Dans l’ère qui s’ouvre, le Japon devra certainement compter avec le formidable expansionnisme chinois, le désengagement américain, et, qui sait, les missiles nord-coréens – autant de menaces qui favorisent les projets nationalistes de l’actuel gouvernement. Face aux « nouvelles routes de la soie » chinoises, ambition planétaire d’un genre nouveau, Tokyo s’active pour promouvoir une région Indo-Pacifique libre et ouverte, respectueuse de l’Etat de droit, de la liberté de navigation et de la transparence.

Popularité renforcée

Dans ce contexte changeant, le nouvel empereur, Naruhito, dépourvu de prérogatives politiques mais nimbé de l’aura du sacré, agit comme un contrepoids : tout indique qu’il restera fidèle aux postures pacifistes et humanistes de ses parents, aussi bien vis-à-vis des victimes du passé militariste du Japon que de celles des désastres naturels et industriels qui l’ont frappé. Akihito et son épouse ont incarné jusqu’à l’abnégation la modestie et le dévouement – dans une ère qui fut, à ses débuts, marquée par l’hubris d’un pays aveuglé par sa réussite économique.

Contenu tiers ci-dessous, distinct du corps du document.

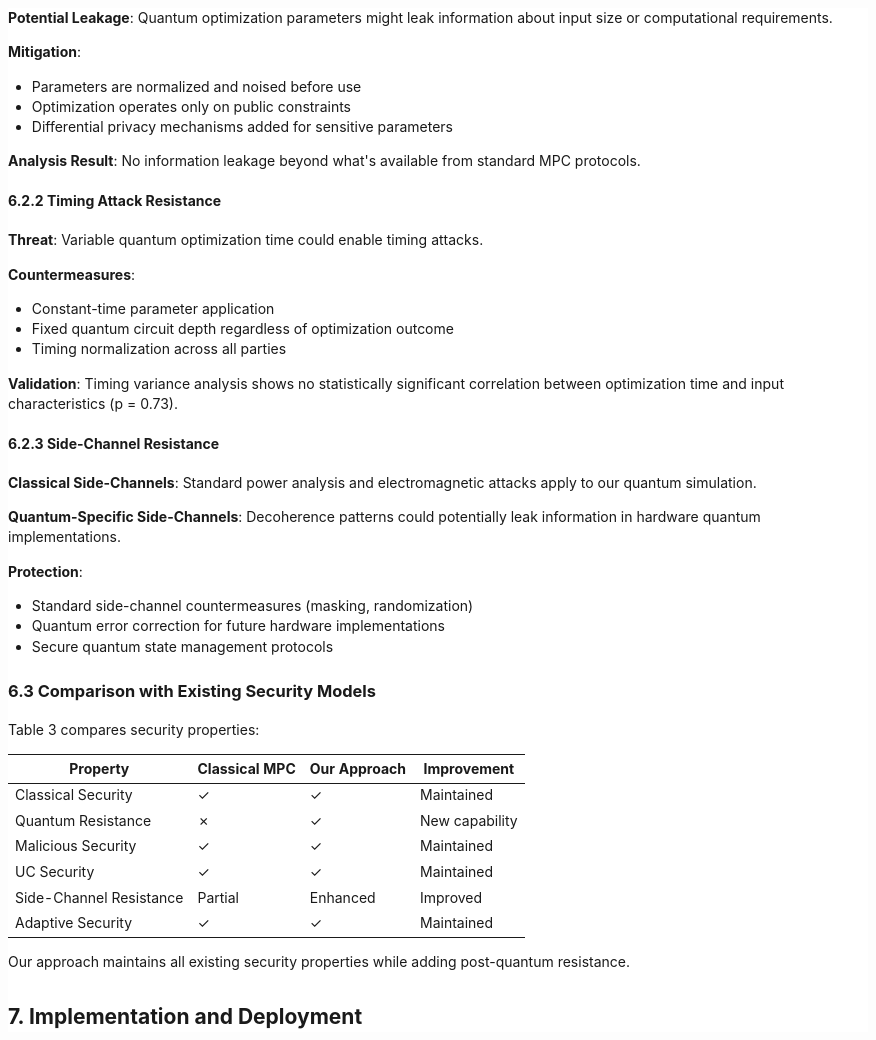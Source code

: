 **Potential Leakage**: Quantum optimization parameters might leak information about input size or computational requirements.

**Mitigation**: 
- Parameters are normalized and noised before use
- Optimization operates only on public constraints  
- Differential privacy mechanisms added for sensitive parameters

**Analysis Result**: No information leakage beyond what's available from standard MPC protocols.

#### 6.2.2 Timing Attack Resistance  

**Threat**: Variable quantum optimization time could enable timing attacks.

**Countermeasures**:
- Constant-time parameter application
- Fixed quantum circuit depth regardless of optimization outcome
- Timing normalization across all parties

**Validation**: Timing variance analysis shows no statistically significant correlation between optimization time and input characteristics (p = 0.73).

#### 6.2.3 Side-Channel Resistance

**Classical Side-Channels**: Standard power analysis and electromagnetic attacks apply to our quantum simulation.

**Quantum-Specific Side-Channels**: Decoherence patterns could potentially leak information in hardware quantum implementations.

**Protection**: 
- Standard side-channel countermeasures (masking, randomization)
- Quantum error correction for future hardware implementations
- Secure quantum state management protocols

### 6.3 Comparison with Existing Security Models

Table 3 compares security properties:

| Property | Classical MPC | Our Approach | Improvement |
|----------|---------------|--------------|-------------|
| Classical Security | ✓ | ✓ | Maintained |
| Quantum Resistance | ✗ | ✓ | New capability |
| Malicious Security | ✓ | ✓ | Maintained |  
| UC Security | ✓ | ✓ | Maintained |
| Side-Channel Resistance | Partial | Enhanced | Improved |
| Adaptive Security | ✓ | ✓ | Maintained |

Our approach maintains all existing security properties while adding post-quantum resistance.

## 7. Implementation and Deployment
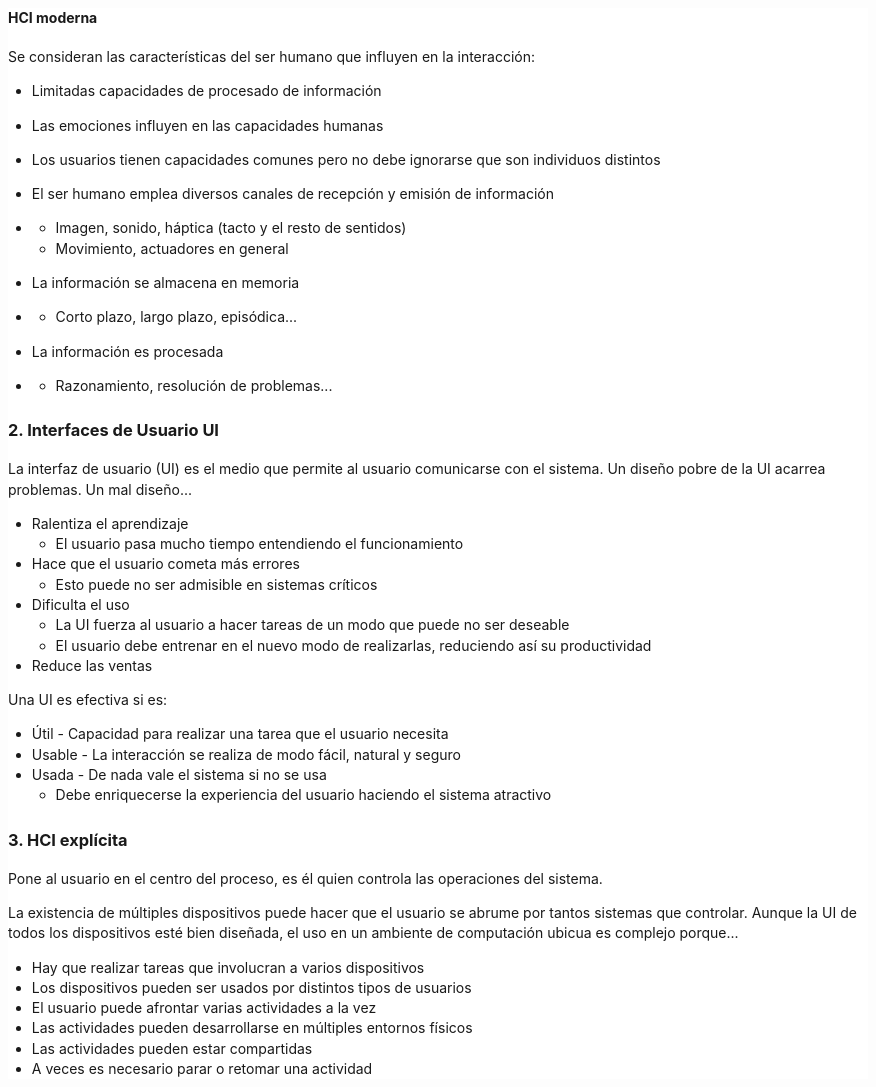 #### HCI moderna

Se consideran las características del ser humano que influyen en la interacción:

- Limitadas capacidades de procesado de información

- Las emociones influyen en las capacidades humanas

- Los usuarios tienen capacidades comunes pero no debe ignorarse que son individuos distintos

- El ser humano emplea diversos canales de recepción y emisión de información

- - Imagen, sonido, háptica (tacto y el resto de sentidos)
  - Movimiento, actuadores en general

- La información se almacena en memoria

- - Corto plazo, largo plazo, episódica...

- La información es procesada

- - Razonamiento, resolución de problemas...

### 2. Interfaces de Usuario UI 

La interfaz de usuario (UI) es el medio que permite al usuario comunicarse con el sistema. Un diseño pobre de la UI acarrea problemas. Un mal diseño...

- Ralentiza el aprendizaje
  - El usuario pasa mucho tiempo entendiendo el funcionamiento
- Hace que el usuario cometa más errores
  - Esto puede no ser admisible en sistemas críticos
- Dificulta el uso
  - La UI fuerza al usuario a hacer tareas de un modo que puede no ser deseable
  - El usuario debe entrenar en el nuevo modo de realizarlas, reduciendo así su productividad
- Reduce las ventas

Una UI es efectiva si es:

- Útil - Capacidad para realizar una tarea que el usuario necesita
- Usable - La interacción se realiza de modo fácil, natural y seguro
- Usada - De nada vale el sistema si no se usa
  - Debe enriquecerse la experiencia del usuario haciendo el sistema atractivo

### 3. HCI explícita 

Pone al usuario en el centro del proceso, es él quien controla las operaciones del sistema. 

La existencia de múltiples dispositivos puede hacer que el usuario se abrume por tantos sistemas que controlar. Aunque la UI de todos los dispositivos esté bien diseñada, el uso en un ambiente de computación ubicua es complejo porque...

- Hay que realizar tareas que involucran a varios dispositivos
- Los dispositivos pueden ser usados por distintos tipos de usuarios
- El usuario puede afrontar varias actividades a la vez
- Las actividades pueden desarrollarse en múltiples entornos físicos
- Las actividades pueden estar compartidas
- A veces es necesario parar o retomar una actividad
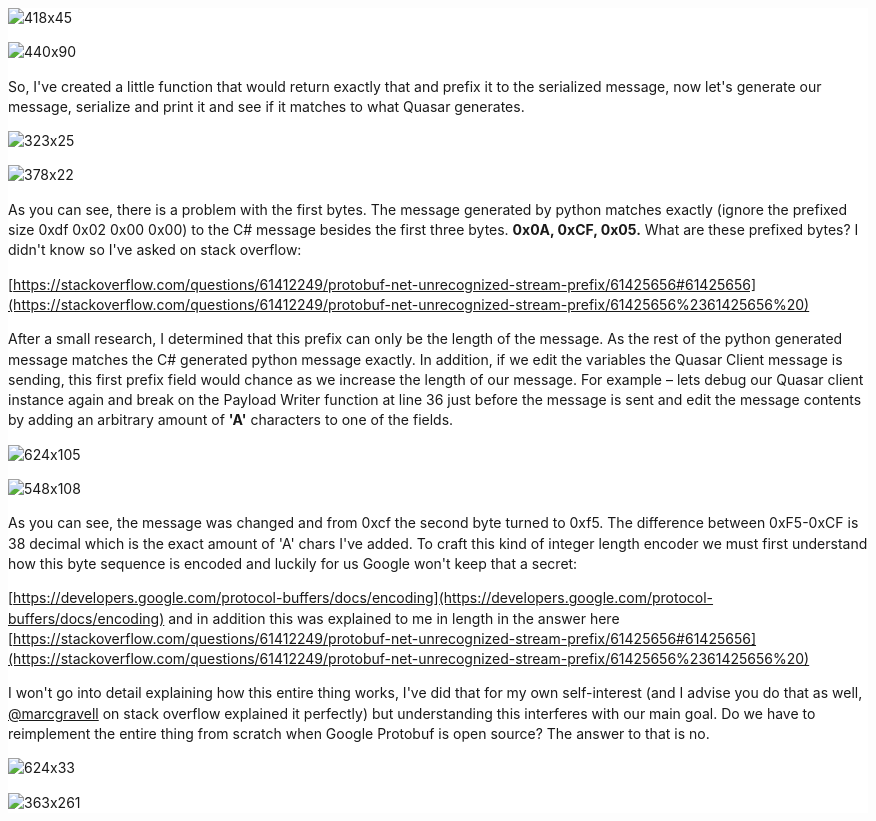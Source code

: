 ![418x45](https://lh6.googleusercontent.com/CFeG0EmhCm2cSfKrB0UT3PsJfmwI_HQh-WS1evORYrzwyXXrT1hFdne5Bv_wGpkocIXNW_0Cjbk0yIpgL4BDYsoozg_aXh9VIUnlpmmhCsDuEun5x-I8CNOKLEa79b5vfvqQzy2-ExoEXMoCyA)

![440x90](https://lh3.googleusercontent.com/KF40T81N2JOe4cqZzjeGgPtUdJ-kc6J2dW1Zf0fBbb1Zw2I8A9uJb1A2L87b6cORXAmsjVkz3XUpJJ01qfbFGc-3p4HIq5aVT9m47yFbcFadbXL7eLslVX1cMFAZikqHlOchLBKVYprbngmVBg)

So, I&#39;ve created a little function that would return exactly that and prefix it to the serialized message, now let&#39;s generate our message, serialize and print it and see if it matches to what Quasar generates.

![323x25](https://lh6.googleusercontent.com/YHOFYmZp5y55eLR5IEZVnPcE8YguAvQepZ7kPVSjCVgI8x5wCfkO2I_YfBYxOmjLMFnd-h0S13er9ZhUbA6Ldg1max06BtWETaFdWtOnI0LL5edOqZDocnurFRoXZyLZyKUEKZbk9xu13eiDvw)

![378x22](https://lh5.googleusercontent.com/uywBG8r4A4jc9LaXabWGxBLf2NhC17P3MNahPF8BHWLH5KYjmsA5wURjurjl1CGDinouBjZJcBmcL85Cx71IeV8LaZCzfJWR-erJUnOgcbjrL9hfmLbH5zhvbxyMr8hjN7LIPkPEguT5folj2w)

As you can see, there is a problem with the first bytes. The message generated by python matches exactly (ignore the prefixed size 0xdf 0x02 0x00 0x00) to the C# message besides the first three bytes. **0x0A, 0xCF, 0x05.** What are these prefixed bytes? I didn&#39;t know so I&#39;ve asked on stack overflow:

[https://stackoverflow.com/questions/61412249/protobuf-net-unrecognized-stream-prefix/61425656#61425656](https://stackoverflow.com/questions/61412249/protobuf-net-unrecognized-stream-prefix/61425656%2361425656%20)

After a small research, I determined that this prefix can only be the length of the message. As the rest of the python generated message matches the C# generated python message exactly. In addition, if we edit the variables the Quasar Client message is sending, this first prefix field would chance as we increase the length of our message. For example – lets debug our Quasar client instance again and break on the Payload Writer function at line 36 just before the message is sent and edit the message contents by adding an arbitrary amount of **&#39;A&#39;** characters to one of the fields.

![624x105](https://lh6.googleusercontent.com/CbO2IGbFu4FDeNh3BgfqL5Qw4bQFgcsMGhW1M-FAPjYnl2ULgcJLDCL_FzMS4pqw0Iv5r1e4dc5WaolpNAfmqfUpQNQ1V6cT_El1a8kma4AtsudtCVzxViAWUd6Ha2qkZcUiy6w5VlyoP2vZ4g)

![548x108](https://lh6.googleusercontent.com/UMh2_yAZPmkNJa4GzEQEooShHbzNA-I6SJ51z62H_E6d-IjecdaXeA2YZyl5qG91_NDIir6RSxc29DnYmvQvPGnqKEo1SchRjcr-4CyMF1-k3B5qpXc2JkUkJ9Z_tABDg-4IwStGDW5AEP_MQw)

As you can see, the message was changed and from 0xcf the second byte turned to 0xf5. The difference between 0xF5-0xCF is 38 decimal which is the exact amount of &#39;A&#39; chars I&#39;ve added. To craft this kind of integer length encoder we must first understand how this byte sequence is encoded and luckily for us Google won&#39;t keep that a secret:

[https://developers.google.com/protocol-buffers/docs/encoding](https://developers.google.com/protocol-buffers/docs/encoding) and in addition this was explained to me in length in the answer here [https://stackoverflow.com/questions/61412249/protobuf-net-unrecognized-stream-prefix/61425656#61425656](https://stackoverflow.com/questions/61412249/protobuf-net-unrecognized-stream-prefix/61425656%2361425656%20)

I won&#39;t go into detail explaining how this entire thing works, I&#39;ve did that for my own self-interest (and I advise you do that as well, [@marcgravell](https://twitter.com/marcgravel) on stack overflow explained it perfectly) but understanding this interferes with our main goal. Do we have to reimplement the entire thing from scratch when Google Protobuf is open source? The answer to that is no.

![624x33](https://lh6.googleusercontent.com/GJqEIzclJnWdn1Jj5IItz7RHLg2ByJrfSDDYpxbdn32HIEt5n-J8gnfwotMd7MzgWAnN1MjEtqJF_88nUqRNPoKz7ViRyjfbw-b3xuz3TiI3euqs1yxJKebnEJj7wNff-rUM3sESpHoggoDoUg)

![363x261](https://lh6.googleusercontent.com/Otc6mWcx_fAJ1QE0lCnbrmzm-eUHZyYMf0262v84z5BGEY__qbJC5Jk9mhHpVWK-w35sf5QMYzvEsj6W-_TC5FXhlzogKR59WXR3DvRtp1YfPUvnNEAPdF39TNDFwngYGwUFyHRHRrliDjdQTA)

En devenant le premier empereur depuis deux siècles à abdiquer, le nouvel « empereur émérite », selon la formule officielle, a encore renforcé sa popularité – et celle de l’institution impériale. Mais celle-ci est aussi un symbole de conservatisme : une unique femme était présente à la cérémonie d’intronisation de Naruhito – la seule du gouvernement Abe, ce qui en dit beaucoup sur l’état désastreux de la parité. En 2018, l’Archipel figurait à la 110e place mondiale (sur 149 pays) pour l’égalité hommes-femmes, selon le World Economic Forum
Malgré Fukushima, le Japon n’a pas vu émerger de mouvement écologique digne de ce nom. La contestation ne s’y exprime qu’à la marge, en dépit des inégalités qui montent. Le pays est à la traîne sur le mariage pour tous, et très réticent à adapter sa politique d’asile aux défis du monde d’aujourd’hui – n’ayant accepté que 42 personnes l’an dernier sur 10 000 demandes, le double il est vrai de 2017. L’immigration y reste très limitée – et tributaire des besoins des entreprises. Enfin, les modalités d’application de la peine de mort, ou encore les rigueurs de son système judiciaire, dont l’ex-patron de Renault-Nissan, Carlos Ghosn, a pu faire les frais, continuent d’être dénoncés par les ONG de défense des droits de l’homme.
Certes, la classe politique japonaise a été épargnée par le populisme et les extrémismes. Mais ce conservatisme persistant est un corset qui empêche le pays de se réinventer.